Point #4: If you want to worry about your cholesterol numbers, forget about total cholesterol and LDL and pay attention to the ratio of triglycerides to HDL.

In general I'm not a fan of people worrying about their lipid panel numbers at all. Like Dr. Kurt Harris, I think this compulsive testing and re-testing of lipids that has become common in the Paleo community not only isn't necessary, but may even be harmful. There's still a lot we don't know about how these numbers change on a day-to-day basis. What's more, it's not always easy to distinguish between cause and effect. Researchers made the mistake of assuming high cholesterol was the cause of heart disease, when in reality it's much more likely that high cholesterol is a consequence of it.
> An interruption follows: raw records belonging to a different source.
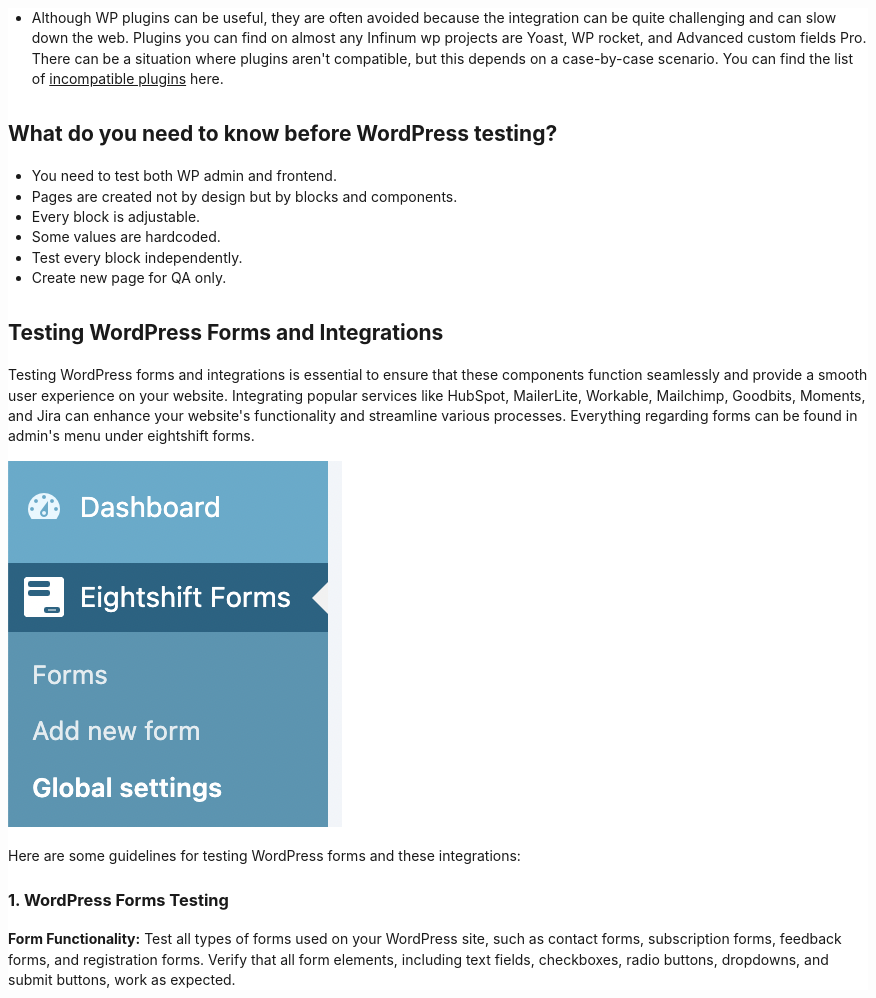 * Although WP plugins can be useful, they are often avoided because the integration can be quite challenging and can slow down the web. Plugins you can find on almost any Infinum wp projects are  Yoast, WP rocket, and Advanced custom fields Pro. There can be a situation where plugins aren't compatible, but this depends on a case-by-case scenario. You can find the list of [incompatible plugins](https://wordpress.com/support/incompatible-plugins/) here. 

## What do you need to know before WordPress testing?

* You need to test both WP admin and frontend.
* Pages are created not by design but by blocks and components.
* Every block is adjustable.
* Some values are hardcoded.
* Test every block independently.
* Create new page for QA only.

## Testing WordPress Forms and Integrations

Testing WordPress forms and integrations is essential to ensure that these components function seamlessly and provide a smooth user experience on your website. Integrating popular services like HubSpot, MailerLite, Workable, Mailchimp, Goodbits, Moments, and Jira can enhance your website's functionality and streamline various processes. Everything regarding forms can be found in admin's menu under eightshift forms.

![eightshift_forms.png](/img/eightshift_form.png)

Here are some guidelines for testing WordPress forms and these integrations:

### 1. WordPress Forms Testing

**Form Functionality:** Test all types of forms used on your WordPress site, such as contact forms, subscription forms, feedback forms, and registration forms. Verify that all form elements, including text fields, checkboxes, radio buttons, dropdowns, and submit buttons, work as expected.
But for crying out loud, if you're going to get your lipds tested at least pay attention to the right numbers. And the most important number on a conventional lipid panel is the relationship between triglycerides and HDL. (Divide triglyercids by HDL to get it.) If that number is less than 2, this suggests you have mostly large, buoyant LDL - which is not a risk factor for heart disease. If that number is higher than 3, it suggests you have mostly small, dense LDL - which most certainly is a risk factor for heart disease.

Point #5: Eat good food and don't worry about the numbers.

But in the end, even that ratio doesn't matter so much. Why? Because the treatment is always the same! If your TG:HDL ratio is high (bad), what should you do? Eat a high-fat (saturated, of course) diet. This will reduce your triglycerides and small, dense LDL, and increase your HDL. Triple win. And if your TG:HDL ratio is low (good), what should you do? The exact same thing: eat a high-fat diet.

Conversely, replacing saturated fat with carbs, as we've been told to do for 50 years to protect ourselves from heart disease, actually contributes to it in three ways: it increases triglycerides and small, dense LDL, and decreases HDL.

Finally, I often get emails from people who've switched to a high-fat / Paleo-type diet expressing concern that their LDL and total cholesterol levels have gone up. My response usually has three parts: 1) don't worry about it, because high total and LDL cholesterol do not cause heart disease; 2) the increase is usually temporary, and may be the result of the body curing itself of fatty liver (a good thing!); 3) don't worry about it. Doesn't hurt to remind them.

**Note: if your total cholesterol levels are very high (i.e. above 300 mg/dL), this may be an indicator of a metabolic abnormality or inflammatory process that needs to be addressed. Cholesterol is a repair substance in the body, and persistent elevations beyond a certain threshold may point to an underlying problem that hasn't been identified.